*Exercise aim*.
Tell me how many lines in the entries below contain the word "there"; reply with the number and nothing else.
--- Records for this exercise Enclosed Below ---
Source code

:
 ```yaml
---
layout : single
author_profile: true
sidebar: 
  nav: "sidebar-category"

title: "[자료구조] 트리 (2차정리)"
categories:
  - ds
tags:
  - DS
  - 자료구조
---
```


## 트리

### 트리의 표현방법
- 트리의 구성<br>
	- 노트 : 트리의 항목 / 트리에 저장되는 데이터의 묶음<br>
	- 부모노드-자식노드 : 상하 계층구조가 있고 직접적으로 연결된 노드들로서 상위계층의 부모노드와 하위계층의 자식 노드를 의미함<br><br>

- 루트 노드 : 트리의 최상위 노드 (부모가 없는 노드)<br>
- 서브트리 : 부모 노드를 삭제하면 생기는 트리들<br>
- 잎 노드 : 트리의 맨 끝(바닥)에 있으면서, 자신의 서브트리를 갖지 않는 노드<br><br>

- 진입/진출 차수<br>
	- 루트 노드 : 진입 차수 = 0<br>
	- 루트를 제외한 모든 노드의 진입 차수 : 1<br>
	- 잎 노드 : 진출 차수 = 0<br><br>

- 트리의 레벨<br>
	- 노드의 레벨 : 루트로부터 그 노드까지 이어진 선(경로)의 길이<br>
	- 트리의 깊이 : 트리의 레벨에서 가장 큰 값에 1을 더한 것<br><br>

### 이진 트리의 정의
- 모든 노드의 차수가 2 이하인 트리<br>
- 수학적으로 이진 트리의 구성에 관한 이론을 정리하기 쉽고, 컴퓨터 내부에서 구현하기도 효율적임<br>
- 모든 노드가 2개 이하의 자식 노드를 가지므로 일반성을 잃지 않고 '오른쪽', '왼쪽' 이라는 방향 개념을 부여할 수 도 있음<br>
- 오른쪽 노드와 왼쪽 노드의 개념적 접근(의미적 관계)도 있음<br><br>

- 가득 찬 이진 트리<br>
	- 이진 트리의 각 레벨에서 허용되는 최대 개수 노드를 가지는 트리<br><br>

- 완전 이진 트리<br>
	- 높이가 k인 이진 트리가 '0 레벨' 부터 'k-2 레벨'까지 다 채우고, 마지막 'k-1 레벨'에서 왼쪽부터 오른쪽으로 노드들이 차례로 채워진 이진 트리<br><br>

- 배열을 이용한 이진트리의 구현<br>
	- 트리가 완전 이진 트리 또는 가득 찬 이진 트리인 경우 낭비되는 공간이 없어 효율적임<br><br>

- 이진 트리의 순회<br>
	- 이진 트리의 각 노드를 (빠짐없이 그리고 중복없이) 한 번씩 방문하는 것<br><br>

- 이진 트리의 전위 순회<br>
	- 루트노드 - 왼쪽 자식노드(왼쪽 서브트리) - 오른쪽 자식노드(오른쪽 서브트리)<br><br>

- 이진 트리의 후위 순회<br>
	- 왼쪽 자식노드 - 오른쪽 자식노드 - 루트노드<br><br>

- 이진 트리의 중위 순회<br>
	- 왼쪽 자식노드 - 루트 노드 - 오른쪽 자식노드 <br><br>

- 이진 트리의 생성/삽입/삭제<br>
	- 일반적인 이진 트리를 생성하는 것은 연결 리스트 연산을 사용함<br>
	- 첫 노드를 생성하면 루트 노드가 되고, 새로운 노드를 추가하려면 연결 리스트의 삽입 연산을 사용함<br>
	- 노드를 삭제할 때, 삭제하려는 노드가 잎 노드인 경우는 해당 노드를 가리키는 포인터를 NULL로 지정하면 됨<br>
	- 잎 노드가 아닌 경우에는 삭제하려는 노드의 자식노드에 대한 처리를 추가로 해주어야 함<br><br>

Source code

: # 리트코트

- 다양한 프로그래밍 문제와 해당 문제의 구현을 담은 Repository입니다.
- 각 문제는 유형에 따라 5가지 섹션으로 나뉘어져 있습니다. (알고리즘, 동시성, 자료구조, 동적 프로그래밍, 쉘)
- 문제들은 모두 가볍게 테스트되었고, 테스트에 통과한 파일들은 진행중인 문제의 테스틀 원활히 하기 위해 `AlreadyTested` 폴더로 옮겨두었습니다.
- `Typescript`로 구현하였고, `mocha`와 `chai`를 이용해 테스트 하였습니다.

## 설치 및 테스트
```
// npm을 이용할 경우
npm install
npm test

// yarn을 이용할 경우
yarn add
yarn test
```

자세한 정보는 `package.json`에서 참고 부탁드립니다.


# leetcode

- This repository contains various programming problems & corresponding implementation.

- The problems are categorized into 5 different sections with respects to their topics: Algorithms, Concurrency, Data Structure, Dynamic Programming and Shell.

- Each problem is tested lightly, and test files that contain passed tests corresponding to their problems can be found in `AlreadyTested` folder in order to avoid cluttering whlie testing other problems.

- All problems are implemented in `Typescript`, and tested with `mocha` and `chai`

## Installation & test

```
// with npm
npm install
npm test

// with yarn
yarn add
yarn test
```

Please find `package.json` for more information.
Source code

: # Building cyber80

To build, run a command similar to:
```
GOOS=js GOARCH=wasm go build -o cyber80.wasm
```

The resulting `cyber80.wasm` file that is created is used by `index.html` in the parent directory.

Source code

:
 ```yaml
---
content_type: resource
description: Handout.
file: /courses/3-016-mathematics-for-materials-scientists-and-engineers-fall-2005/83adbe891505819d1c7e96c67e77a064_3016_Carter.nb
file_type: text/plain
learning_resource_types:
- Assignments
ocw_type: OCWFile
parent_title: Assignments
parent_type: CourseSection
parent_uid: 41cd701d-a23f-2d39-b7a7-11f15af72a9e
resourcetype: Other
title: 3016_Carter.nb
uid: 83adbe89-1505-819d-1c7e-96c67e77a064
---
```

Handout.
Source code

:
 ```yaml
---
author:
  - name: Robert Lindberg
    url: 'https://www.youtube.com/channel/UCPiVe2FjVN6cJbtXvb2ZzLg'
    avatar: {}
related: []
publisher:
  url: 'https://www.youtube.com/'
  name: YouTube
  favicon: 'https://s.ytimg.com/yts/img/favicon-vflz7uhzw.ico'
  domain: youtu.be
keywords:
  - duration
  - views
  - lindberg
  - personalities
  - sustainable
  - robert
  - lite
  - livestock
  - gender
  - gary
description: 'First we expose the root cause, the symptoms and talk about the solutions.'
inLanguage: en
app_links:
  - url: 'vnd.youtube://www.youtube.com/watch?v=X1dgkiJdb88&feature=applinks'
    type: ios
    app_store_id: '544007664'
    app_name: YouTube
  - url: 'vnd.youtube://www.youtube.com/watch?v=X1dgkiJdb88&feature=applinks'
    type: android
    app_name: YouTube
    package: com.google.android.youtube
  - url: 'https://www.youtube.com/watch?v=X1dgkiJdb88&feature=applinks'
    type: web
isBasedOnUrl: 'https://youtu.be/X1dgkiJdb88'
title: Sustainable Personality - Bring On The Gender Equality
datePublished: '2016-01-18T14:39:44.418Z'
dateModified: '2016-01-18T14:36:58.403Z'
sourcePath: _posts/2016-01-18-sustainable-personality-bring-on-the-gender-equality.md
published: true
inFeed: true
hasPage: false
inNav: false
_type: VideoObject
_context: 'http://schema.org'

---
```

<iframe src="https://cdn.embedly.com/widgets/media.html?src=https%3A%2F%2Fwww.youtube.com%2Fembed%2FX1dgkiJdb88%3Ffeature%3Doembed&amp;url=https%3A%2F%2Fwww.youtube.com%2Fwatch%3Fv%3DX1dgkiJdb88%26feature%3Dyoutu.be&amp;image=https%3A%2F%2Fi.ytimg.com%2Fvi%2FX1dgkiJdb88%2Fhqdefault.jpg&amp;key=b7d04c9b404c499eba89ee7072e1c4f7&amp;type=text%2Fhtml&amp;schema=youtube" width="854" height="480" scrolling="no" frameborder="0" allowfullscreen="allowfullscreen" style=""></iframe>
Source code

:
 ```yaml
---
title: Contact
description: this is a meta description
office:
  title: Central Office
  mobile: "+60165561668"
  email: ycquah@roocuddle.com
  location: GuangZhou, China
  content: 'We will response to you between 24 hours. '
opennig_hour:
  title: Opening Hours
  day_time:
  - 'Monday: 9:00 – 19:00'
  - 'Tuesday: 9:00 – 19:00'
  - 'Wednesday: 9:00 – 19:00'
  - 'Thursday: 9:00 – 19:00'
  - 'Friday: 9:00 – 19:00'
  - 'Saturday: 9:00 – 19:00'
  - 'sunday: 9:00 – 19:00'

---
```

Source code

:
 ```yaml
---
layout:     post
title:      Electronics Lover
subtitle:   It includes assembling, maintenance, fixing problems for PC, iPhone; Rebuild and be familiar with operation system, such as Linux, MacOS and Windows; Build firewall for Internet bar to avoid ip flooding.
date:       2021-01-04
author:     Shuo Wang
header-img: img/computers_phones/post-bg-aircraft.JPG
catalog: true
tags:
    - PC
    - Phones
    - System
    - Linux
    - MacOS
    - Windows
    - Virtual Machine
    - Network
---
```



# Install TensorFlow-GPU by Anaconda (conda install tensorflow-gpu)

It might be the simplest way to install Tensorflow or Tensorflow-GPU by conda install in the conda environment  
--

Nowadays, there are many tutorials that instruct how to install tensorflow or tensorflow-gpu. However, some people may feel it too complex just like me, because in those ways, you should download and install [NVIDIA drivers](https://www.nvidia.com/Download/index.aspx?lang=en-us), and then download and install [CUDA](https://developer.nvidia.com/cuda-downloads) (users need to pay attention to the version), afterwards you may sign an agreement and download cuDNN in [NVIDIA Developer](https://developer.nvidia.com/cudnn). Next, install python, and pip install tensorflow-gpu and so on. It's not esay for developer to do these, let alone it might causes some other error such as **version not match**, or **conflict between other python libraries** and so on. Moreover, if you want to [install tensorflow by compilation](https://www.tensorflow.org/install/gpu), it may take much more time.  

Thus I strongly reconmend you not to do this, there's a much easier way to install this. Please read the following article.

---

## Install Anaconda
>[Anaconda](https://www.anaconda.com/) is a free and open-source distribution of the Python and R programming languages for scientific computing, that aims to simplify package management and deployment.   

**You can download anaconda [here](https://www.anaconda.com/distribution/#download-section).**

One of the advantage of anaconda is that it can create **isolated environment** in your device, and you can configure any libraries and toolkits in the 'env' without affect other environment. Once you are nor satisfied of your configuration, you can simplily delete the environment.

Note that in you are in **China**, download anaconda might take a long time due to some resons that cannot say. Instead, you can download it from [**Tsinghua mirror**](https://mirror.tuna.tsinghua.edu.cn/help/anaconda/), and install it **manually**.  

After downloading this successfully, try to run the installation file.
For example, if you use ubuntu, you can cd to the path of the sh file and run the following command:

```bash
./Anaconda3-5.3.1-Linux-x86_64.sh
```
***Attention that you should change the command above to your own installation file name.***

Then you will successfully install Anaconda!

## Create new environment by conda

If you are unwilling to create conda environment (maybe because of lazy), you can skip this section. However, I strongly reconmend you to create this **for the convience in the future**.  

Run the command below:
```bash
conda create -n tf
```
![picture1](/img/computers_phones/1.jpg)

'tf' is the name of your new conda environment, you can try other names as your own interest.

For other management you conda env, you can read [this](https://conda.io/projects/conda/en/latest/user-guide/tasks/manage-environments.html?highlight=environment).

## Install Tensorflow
--- End of Enclosed Records for this exercise ---
*Result for this exercise*.
2